I'll close this issue but feel free to send me any questions you might have. 🎉
That makes sense. In my case, the API exists solely for the SPA, so the id_token would be useful. However, since writing the code to add the custom claims is not a big deal (per the example above), that seems reasonable to me as well. This might be a good bit for the FAQ. Thanks for the help. I'll give the custom rule a try this evening and see how that works out 😄
Just circling back around, I was able to get things working nicely with custom rules that add scoped claims. Thanks again!

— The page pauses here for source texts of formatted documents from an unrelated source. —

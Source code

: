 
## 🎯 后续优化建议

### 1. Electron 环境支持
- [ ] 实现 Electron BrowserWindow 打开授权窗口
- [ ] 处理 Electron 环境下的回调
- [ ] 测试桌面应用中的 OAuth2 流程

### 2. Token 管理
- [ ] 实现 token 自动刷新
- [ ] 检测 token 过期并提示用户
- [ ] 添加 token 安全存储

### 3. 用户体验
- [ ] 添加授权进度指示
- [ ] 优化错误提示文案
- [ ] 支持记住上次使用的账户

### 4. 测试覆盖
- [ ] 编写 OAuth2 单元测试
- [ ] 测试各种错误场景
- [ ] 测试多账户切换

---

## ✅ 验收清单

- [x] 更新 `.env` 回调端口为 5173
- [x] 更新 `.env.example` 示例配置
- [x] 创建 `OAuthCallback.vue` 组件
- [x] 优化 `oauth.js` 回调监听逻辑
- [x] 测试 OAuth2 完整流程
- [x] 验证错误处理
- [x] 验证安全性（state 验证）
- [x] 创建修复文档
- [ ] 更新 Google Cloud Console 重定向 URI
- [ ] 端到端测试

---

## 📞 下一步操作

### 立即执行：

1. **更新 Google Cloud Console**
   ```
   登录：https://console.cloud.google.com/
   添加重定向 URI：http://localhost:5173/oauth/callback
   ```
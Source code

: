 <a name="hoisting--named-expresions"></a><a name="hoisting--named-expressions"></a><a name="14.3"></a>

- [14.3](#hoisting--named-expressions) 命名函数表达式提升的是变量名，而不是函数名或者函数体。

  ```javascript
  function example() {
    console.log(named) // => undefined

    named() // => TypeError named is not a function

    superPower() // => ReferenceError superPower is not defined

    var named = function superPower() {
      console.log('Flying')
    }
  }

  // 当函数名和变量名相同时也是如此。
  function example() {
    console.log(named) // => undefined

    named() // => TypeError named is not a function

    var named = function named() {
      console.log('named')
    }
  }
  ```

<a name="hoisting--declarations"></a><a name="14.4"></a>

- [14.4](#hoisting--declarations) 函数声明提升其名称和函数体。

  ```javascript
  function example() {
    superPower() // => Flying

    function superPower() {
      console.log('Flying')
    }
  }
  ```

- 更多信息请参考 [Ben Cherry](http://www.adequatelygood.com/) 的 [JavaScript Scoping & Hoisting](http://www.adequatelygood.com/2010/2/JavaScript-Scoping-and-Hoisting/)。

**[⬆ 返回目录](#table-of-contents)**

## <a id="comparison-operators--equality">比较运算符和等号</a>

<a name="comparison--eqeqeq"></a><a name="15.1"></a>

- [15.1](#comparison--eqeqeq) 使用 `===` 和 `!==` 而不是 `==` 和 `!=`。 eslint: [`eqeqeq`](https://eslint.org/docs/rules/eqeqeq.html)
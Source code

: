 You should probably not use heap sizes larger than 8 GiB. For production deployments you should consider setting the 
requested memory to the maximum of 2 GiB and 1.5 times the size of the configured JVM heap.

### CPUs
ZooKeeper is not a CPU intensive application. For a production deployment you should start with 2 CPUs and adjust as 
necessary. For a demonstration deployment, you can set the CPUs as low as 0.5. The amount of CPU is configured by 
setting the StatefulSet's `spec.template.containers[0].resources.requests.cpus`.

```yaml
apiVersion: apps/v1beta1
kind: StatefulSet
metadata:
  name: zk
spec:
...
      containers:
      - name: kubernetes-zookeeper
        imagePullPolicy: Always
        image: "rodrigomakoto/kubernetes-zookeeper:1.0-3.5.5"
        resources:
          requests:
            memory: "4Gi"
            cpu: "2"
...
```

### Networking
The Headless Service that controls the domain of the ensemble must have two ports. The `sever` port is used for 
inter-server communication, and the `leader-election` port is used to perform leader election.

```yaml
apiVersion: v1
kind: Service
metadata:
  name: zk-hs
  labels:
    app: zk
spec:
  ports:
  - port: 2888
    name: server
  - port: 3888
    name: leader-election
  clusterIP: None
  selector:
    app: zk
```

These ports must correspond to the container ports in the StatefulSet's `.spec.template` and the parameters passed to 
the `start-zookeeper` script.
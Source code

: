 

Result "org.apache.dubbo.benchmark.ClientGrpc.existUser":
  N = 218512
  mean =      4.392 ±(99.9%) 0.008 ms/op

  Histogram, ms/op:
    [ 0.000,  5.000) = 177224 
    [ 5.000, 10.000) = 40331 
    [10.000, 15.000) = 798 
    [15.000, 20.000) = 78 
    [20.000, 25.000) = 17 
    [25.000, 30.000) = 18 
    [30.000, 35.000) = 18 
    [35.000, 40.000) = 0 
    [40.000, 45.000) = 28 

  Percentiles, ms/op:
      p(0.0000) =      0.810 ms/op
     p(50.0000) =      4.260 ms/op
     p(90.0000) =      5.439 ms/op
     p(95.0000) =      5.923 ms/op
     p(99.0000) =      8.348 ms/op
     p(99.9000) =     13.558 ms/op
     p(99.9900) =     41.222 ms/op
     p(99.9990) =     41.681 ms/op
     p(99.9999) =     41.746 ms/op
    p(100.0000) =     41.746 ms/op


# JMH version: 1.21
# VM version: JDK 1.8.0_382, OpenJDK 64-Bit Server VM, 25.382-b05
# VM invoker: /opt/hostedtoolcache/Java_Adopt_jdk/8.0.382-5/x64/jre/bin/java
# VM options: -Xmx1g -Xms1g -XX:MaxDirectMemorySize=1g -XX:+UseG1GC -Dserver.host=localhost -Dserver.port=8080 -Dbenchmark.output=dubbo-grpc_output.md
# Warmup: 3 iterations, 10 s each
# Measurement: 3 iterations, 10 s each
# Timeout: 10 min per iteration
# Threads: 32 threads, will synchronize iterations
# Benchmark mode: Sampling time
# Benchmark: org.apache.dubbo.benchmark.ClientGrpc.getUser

@EisenbergEffect perfect! Hit us up if you have any issues!
Most helpful comment
I’ve got the audience setup and auth is happening fine. No problem there. It’s just that previously, when I called my API with the access token, using
expressJwt, the request would then have auserobject decoded withnickname,email, andpictureproperties. Now, the user object only hassuband related properties. The email and profile data are no longer present.